Alcuni film sono una dichiarazione di essenza. Un modo per dire “ci sono”, per ricordare che quel cinema esiste e c’è sempre stato. E non importa, tutto sommato, quanto siano realmente riusciti o meno perché l’importante è proprio questo, sapere che c’è: L’orto americano di Pupi Avati, girato a 85 anni, film di chiusura del Festival di Venezia 2024 e ritorno al gotico padano che lo stesso regista ha inventato, rifatto proprio nell’età più matura della vita come il serpente che si morde la coda. Il film è tratto dall’omonimo romanzo L’orto americano, dello stesso autore bolognese, di cui peraltro cambia alcune curve minori e sfumature nell’intreccio, dimostrando consapevolezza della differenza che c’è tra la pagina e lo schermo. Siamo a Bologna nel 1945. L’Italia è appena uscita dalla seconda guerra mondiale: un giovane scrittore (Filippo Scotti) proprio mentre è seduto dal barbiere intravede una ragazza americana, una nurse, e se innamora perdutamente.

La splendida modella Mildred Gustafsson diventa per lui un fantasma d’amore: una visione da rivedere, una chimera da ritrovare. Grande sarà lo shock di apprendere che Barbara è scomparsa, non si trova più, come lo informa la madre interpretata da una Rita Tushingham estratta da Il nascondiglio, più anziana e rugosa. Le uniche altre “persone” con cui parla sono i suoi morti, collezionati in vecchie fotografie. Ed ecco la prima traccia soprannaturale: il ragazzo ascolta un richiamo, una voce notturna che lo conduce nell’orto della tenuta (americano, ovvio) in cui giace un’urna che contiene organi genitali femminili e una strana iscrizione. È il vero innesco della storia, che porterà Filippo Scotti a percorrere una strada nerissima, un’avventura oscura che lo conduce al processo contro un assassino, un serial killer ante litteram che potrebbe avere ucciso anche Barbara. Naturalmente le cose sono più complicate, la verità è ancora da scoprire e il protagonista cammina sul tessuto molle della realtà in bilico tra normalità e follia, visto che lui stesso potrebbe ricadere nel disturbo mentale…

Pupi Avati convoca tutto il suo cinema gotico, ma non solo. La storia del genere viene mescolata e frullata nell’intreccio, anche improbabile, che si muove tra spettri e maniaci di carne, principiando in un orto maledetto che sembra uscito da B-movie come Motel Hell; il gioco delle citazioni guarda principalmente al cinema americano degli anni Quaranta, basti pensare a Laura di Otto Preminger mettendo a confronto il volto di Gene Tierney con quello della Gustfasson… E l’eterna lezione di Hitchcock si affaccia da più lati nello scorrere degli eventi. Restando all’opera di Pupi, invece, è soprattutto L’arcano incantatore che si riversa nella prima parte, laddove si evoca un’atmosfera magica e misterica, lasciando sospettare un’altra dimensione esoterica solo un passo di lato dalla nostra. Poi, quando inizia il movimento del ragazzo, ecco che il film si immerge nella nebbia padana e torniamo davvero a La casa dalle finestre che ridono, esplicitamente citata nella dimora galleggiante del finale. Del resto Avati evoca quel modo di fare cinema con una struggente citazione, in voce fuori campo di Scotti, col giovane che si reca nel punto esatto del Po che fa da intersezione tra l’acqua dolce e quella salata del mare… Un luogo stregato che a sua volta diviene punto di congiunzione tra il passato e il presente del regista, dimostrando chiaramente che il gotico c’è ancora. Anche se è un canto del cigno.

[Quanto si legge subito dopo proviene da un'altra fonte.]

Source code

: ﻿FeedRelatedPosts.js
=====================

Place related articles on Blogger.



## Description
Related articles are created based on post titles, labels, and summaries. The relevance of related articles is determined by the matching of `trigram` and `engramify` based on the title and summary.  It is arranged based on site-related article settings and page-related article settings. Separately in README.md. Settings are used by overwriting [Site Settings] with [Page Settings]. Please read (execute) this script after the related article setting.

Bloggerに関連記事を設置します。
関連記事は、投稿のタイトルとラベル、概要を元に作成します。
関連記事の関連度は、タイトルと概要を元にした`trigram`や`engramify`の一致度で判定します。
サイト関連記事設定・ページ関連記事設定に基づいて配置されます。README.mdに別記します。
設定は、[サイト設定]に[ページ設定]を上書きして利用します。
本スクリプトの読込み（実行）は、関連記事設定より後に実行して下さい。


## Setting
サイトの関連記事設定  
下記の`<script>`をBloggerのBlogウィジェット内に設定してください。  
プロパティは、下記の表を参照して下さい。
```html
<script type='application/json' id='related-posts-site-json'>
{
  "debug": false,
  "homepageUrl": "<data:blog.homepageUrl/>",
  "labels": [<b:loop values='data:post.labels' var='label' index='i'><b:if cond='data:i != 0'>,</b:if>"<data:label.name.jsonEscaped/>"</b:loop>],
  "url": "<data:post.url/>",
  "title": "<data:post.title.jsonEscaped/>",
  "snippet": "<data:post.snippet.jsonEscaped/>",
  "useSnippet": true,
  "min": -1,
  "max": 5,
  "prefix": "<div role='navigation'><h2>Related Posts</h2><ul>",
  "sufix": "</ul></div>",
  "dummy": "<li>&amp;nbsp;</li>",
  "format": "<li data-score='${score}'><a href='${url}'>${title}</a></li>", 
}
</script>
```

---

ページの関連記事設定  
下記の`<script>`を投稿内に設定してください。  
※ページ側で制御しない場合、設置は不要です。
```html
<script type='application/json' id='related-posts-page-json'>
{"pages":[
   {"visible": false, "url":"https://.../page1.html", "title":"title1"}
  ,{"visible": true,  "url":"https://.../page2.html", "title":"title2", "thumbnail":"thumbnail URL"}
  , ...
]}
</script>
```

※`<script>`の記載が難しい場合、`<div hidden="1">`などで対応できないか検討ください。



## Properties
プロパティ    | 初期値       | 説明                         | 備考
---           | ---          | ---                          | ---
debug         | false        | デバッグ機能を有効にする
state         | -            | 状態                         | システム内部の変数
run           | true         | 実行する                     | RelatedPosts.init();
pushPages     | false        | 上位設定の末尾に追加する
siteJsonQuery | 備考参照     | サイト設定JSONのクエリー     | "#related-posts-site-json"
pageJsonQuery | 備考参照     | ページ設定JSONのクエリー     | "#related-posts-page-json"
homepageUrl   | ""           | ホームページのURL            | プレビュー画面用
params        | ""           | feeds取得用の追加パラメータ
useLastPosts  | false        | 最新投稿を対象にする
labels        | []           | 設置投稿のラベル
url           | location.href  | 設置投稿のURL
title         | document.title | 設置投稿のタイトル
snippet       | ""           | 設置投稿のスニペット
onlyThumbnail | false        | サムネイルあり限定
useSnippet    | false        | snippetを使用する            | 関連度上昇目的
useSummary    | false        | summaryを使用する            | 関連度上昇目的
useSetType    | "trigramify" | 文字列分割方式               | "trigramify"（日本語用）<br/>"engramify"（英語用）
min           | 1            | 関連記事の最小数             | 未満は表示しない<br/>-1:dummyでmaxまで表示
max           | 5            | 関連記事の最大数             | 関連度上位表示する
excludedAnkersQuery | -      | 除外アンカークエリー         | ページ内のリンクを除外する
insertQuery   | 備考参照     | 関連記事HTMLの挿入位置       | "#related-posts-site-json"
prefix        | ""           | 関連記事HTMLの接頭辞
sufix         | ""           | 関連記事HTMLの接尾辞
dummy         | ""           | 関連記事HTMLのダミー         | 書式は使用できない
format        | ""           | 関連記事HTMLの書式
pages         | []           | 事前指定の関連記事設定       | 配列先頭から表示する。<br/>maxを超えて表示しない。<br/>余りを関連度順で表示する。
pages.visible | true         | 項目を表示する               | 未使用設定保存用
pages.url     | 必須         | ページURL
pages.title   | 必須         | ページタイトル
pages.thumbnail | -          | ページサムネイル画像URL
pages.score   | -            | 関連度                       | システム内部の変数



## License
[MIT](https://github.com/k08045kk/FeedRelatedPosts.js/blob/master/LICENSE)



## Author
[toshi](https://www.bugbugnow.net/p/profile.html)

Poi, se entriamo dettagliatamente nelle pieghe della trama, si possono trovare momenti deboli e istanti che sfiorano il ridicolo involontario, come l’apparizione di Andrea Roncato che non è chiaro se leggere al primo grado o col filtro dell’ironia; ma tutto questo ci può stare, considerando che è tutta una grande “riunione” e il regista chiama alla festa di morte i volti consueti come Chiara Caselli. Il bianco e nero è affascinante e mesmerico, grazie alla fotografia di Cesare Bastelli, l’ingenuità imberbe di Filippo Scotti gira alla perfezione, l’atmosfera romantica decadente intriga e inquieta. Il risultato è molto superiore a Il Signor Diavolo. Per tutte queste ragioni una passeggiata ne L’orto americano suona come un gesto residuale, arcano, finale e per questo quasi commovente. Non c’è altro da dire: c’è solo da vedere.